_Problem details_
You are to retype exactly the line with "Estudiante de Ciencias de la computación" and every line after it in the entries below.

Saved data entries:
────────
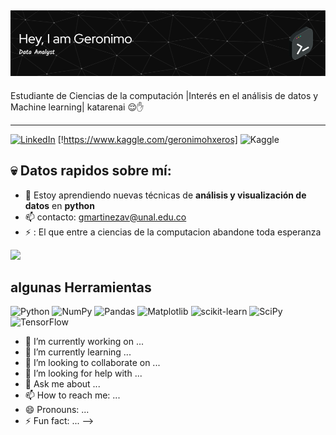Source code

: ## ![Banner presentacion](github-header-image.png)

Estudiante de Ciencias de la computación
|Interés en el análisis de datos y Machine learning| katarenai 😌✋
***
[![LinkedIn](https://img.shields.io/badge/linkedin-%230077B5.svg?style=for-the-badge&logo=linkedin&logoColor=white)](www.linkedin.com/in/geronimo-martínez-ávila-41b159329)
[!https://www.kaggle.com/geronimohxeros] ![Kaggle](https://img.shields.io/badge/Kaggle-035a7d?style=for-the-badge&logo=kaggle&logoColor=white)

## 💀 Datos rapidos sobre mí:

- 🌱 Estoy aprendiendo nuevas técnicas de **análisis y visualización de datos** en **python**
- 📫 contacto: gmartinezav@unal.edu.co
- ⚡ : El que entre a ciencias de la computacion abandone toda esperanza 
<img src = "https://media.giphy.com/media/110YfuwtzXGaaI/giphy.gif?cid=ecf05e470o3nw9yld7k8fd0oc8p8xr27068d6q29fcz9b3yd&ep=v1_gifs_search&rid=giphy.gif&ct=g" width  =200 >

## algunas Herramientas 

![Python](https://img.shields.io/badge/python-3670A0?style=for-the-badge&logo=python&logoColor=ffdd54)
![NumPy](https://img.shields.io/badge/numpy-%23013243.svg?style=for-the-badge&logo=numpy&logoColor=white)
![Pandas](https://img.shields.io/badge/pandas-%23150458.svg?style=for-the-badge&logo=pandas&logoColor=white)
![Matplotlib](https://img.shields.io/badge/Matplotlib-%23ffffff.svg?style=for-the-badge&logo=Matplotlib&logoColor=black)
![scikit-learn](https://img.shields.io/badge/scikit--learn-%23F7931E.svg?style=for-the-badge&logo=scikit-learn&logoColor=white)
![SciPy](https://img.shields.io/badge/SciPy-%230C55A5.svg?style=for-the-badge&logo=scipy&logoColor=%white)
![TensorFlow](https://img.shields.io/badge/TensorFlow-%23FF6F00.svg?style=for-the-badge&logo=TensorFlow&logoColor=white)


- 🔭 I’m currently working on ...
- 🌱 I’m currently learning ...
- 👯 I’m looking to collaborate on ...
- 🤔 I’m looking for help with ...
- 💬 Ask me about ...
- 📫 How to reach me: ...
- 😄 Pronouns: ...
- ⚡ Fun fact: ...
-->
────────
_Solution for this problem_
Estudiante de Ciencias de la computación
|Interés en el análisis de datos y Machine learning| katarenai 😌✋
***
[![LinkedIn](https://img.shields.io/badge/linkedin-%230077B5.svg?style=for-the-badge&logo=linkedin&logoColor=white)](www.linkedin.com/in/geronimo-martínez-ávila-41b159329)
[!https://www.kaggle.com/geronimohxeros] ![Kaggle](https://img.shields.io/badge/Kaggle-035a7d?style=for-the-badge&logo=kaggle&logoColor=white)

## 💀 Datos rapidos sobre mí:

- 🌱 Estoy aprendiendo nuevas técnicas de **análisis y visualización de datos** en **python**
- 📫 contacto: gmartinezav@unal.edu.co
- ⚡ : El que entre a ciencias de la computacion abandone toda esperanza 
<img src = "https://media.giphy.com/media/110YfuwtzXGaaI/giphy.gif?cid=ecf05e470o3nw9yld7k8fd0oc8p8xr27068d6q29fcz9b3yd&ep=v1_gifs_search&rid=giphy.gif&ct=g" width  =200 >

## algunas Herramientas 

![Python](https://img.shields.io/badge/python-3670A0?style=for-the-badge&logo=python&logoColor=ffdd54)
![NumPy](https://img.shields.io/badge/numpy-%23013243.svg?style=for-the-badge&logo=numpy&logoColor=white)
![Pandas](https://img.shields.io/badge/pandas-%23150458.svg?style=for-the-badge&logo=pandas&logoColor=white)
![Matplotlib](https://img.shields.io/badge/Matplotlib-%23ffffff.svg?style=for-the-badge&logo=Matplotlib&logoColor=black)
![scikit-learn](https://img.shields.io/badge/scikit--learn-%23F7931E.svg?style=for-the-badge&logo=scikit-learn&logoColor=white)
![SciPy](https://img.shields.io/badge/SciPy-%230C55A5.svg?style=for-the-badge&logo=scipy&logoColor=%white)
![TensorFlow](https://img.shields.io/badge/TensorFlow-%23FF6F00.svg?style=for-the-badge&logo=TensorFlow&logoColor=white)


- 🔭 I’m currently working on ...
- 🌱 I’m currently learning ...
- 👯 I’m looking to collaborate on ...
- 🤔 I’m looking for help with ...
- 💬 Ask me about ...
- 📫 How to reach me: ...
- 😄 Pronouns: ...
- ⚡ Fun fact: ...
-->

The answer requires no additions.